Please restate the data exactly, from the first line to the last.

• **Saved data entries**
BEGIN

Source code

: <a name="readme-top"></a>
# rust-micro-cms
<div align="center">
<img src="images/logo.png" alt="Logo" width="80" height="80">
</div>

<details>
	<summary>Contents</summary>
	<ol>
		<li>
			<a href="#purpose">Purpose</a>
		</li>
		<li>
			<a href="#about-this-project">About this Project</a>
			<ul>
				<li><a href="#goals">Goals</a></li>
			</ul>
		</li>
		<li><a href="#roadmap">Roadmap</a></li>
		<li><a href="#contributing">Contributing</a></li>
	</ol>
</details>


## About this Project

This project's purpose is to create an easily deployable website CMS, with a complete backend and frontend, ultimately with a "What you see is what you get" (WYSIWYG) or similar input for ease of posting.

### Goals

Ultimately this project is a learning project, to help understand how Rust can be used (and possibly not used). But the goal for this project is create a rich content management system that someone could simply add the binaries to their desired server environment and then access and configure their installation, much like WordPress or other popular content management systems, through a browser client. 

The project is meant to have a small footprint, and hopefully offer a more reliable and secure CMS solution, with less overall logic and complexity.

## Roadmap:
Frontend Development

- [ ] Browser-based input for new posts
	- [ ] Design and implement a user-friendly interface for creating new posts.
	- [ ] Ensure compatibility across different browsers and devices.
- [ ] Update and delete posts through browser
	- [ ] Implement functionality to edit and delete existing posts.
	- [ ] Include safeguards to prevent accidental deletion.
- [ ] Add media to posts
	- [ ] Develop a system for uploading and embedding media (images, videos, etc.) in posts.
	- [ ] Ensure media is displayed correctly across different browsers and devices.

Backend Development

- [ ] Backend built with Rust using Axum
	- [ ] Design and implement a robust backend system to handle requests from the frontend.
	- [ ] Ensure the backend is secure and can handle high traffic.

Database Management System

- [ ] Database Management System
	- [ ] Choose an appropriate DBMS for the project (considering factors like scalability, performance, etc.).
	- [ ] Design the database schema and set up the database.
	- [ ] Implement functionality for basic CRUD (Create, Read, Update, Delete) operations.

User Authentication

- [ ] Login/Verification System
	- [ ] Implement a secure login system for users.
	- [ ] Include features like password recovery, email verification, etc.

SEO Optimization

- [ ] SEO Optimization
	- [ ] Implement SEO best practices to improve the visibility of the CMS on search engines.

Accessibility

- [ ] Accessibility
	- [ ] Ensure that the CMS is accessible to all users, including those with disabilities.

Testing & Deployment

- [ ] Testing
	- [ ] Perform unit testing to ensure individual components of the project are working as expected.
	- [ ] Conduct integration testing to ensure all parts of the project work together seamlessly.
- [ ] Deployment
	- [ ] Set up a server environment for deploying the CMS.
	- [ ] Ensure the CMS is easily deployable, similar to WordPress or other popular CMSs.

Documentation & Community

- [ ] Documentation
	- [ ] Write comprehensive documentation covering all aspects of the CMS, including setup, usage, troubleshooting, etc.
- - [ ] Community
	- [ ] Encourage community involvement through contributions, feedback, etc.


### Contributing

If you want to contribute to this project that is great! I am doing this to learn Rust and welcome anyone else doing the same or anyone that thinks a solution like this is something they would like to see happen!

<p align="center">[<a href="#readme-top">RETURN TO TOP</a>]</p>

END

• **EXERCISE SOLUTION**
Source code

: <a name="readme-top"></a>
# rust-micro-cms
<div align="center">
<img src="images/logo.png" alt="Logo" width="80" height="80">
</div>

<details>
	<summary>Contents</summary>
	<ol>
		<li>
			<a href="#purpose">Purpose</a>
		</li>
		<li>
			<a href="#about-this-project">About this Project</a>
			<ul>
				<li><a href="#goals">Goals</a></li>
			</ul>
		</li>
		<li><a href="#roadmap">Roadmap</a></li>
		<li><a href="#contributing">Contributing</a></li>
	</ol>
</details>


## About this Project

This project's purpose is to create an easily deployable website CMS, with a complete backend and frontend, ultimately with a "What you see is what you get" (WYSIWYG) or similar input for ease of posting.

### Goals

Ultimately this project is a learning project, to help understand how Rust can be used (and possibly not used). But the goal for this project is create a rich content management system that someone could simply add the binaries to their desired server environment and then access and configure their installation, much like WordPress or other popular content management systems, through a browser client. 

The project is meant to have a small footprint, and hopefully offer a more reliable and secure CMS solution, with less overall logic and complexity.

## Roadmap:
Frontend Development

- [ ] Browser-based input for new posts
	- [ ] Design and implement a user-friendly interface for creating new posts.
	- [ ] Ensure compatibility across different browsers and devices.
- [ ] Update and delete posts through browser
	- [ ] Implement functionality to edit and delete existing posts.
	- [ ] Include safeguards to prevent accidental deletion.
- [ ] Add media to posts
	- [ ] Develop a system for uploading and embedding media (images, videos, etc.) in posts.
	- [ ] Ensure media is displayed correctly across different browsers and devices.

Backend Development

- [ ] Backend built with Rust using Axum
	- [ ] Design and implement a robust backend system to handle requests from the frontend.
	- [ ] Ensure the backend is secure and can handle high traffic.

Database Management System

- [ ] Database Management System
	- [ ] Choose an appropriate DBMS for the project (considering factors like scalability, performance, etc.).
	- [ ] Design the database schema and set up the database.
	- [ ] Implement functionality for basic CRUD (Create, Read, Update, Delete) operations.

User Authentication

- [ ] Login/Verification System
	- [ ] Implement a secure login system for users.
	- [ ] Include features like password recovery, email verification, etc.

SEO Optimization

- [ ] SEO Optimization
	- [ ] Implement SEO best practices to improve the visibility of the CMS on search engines.

Accessibility

- [ ] Accessibility
	- [ ] Ensure that the CMS is accessible to all users, including those with disabilities.

Testing & Deployment

- [ ] Testing
	- [ ] Perform unit testing to ensure individual components of the project are working as expected.
	- [ ] Conduct integration testing to ensure all parts of the project work together seamlessly.
- [ ] Deployment
	- [ ] Set up a server environment for deploying the CMS.
	- [ ] Ensure the CMS is easily deployable, similar to WordPress or other popular CMSs.

Documentation & Community

- [ ] Documentation
	- [ ] Write comprehensive documentation covering all aspects of the CMS, including setup, usage, troubleshooting, etc.
- - [ ] Community
	- [ ] Encourage community involvement through contributions, feedback, etc.


### Contributing

If you want to contribute to this project that is great! I am doing this to learn Rust and welcome anyone else doing the same or anyone that thinks a solution like this is something they would like to see happen!

<p align="center">[<a href="#readme-top">RETURN TO TOP</a>]</p>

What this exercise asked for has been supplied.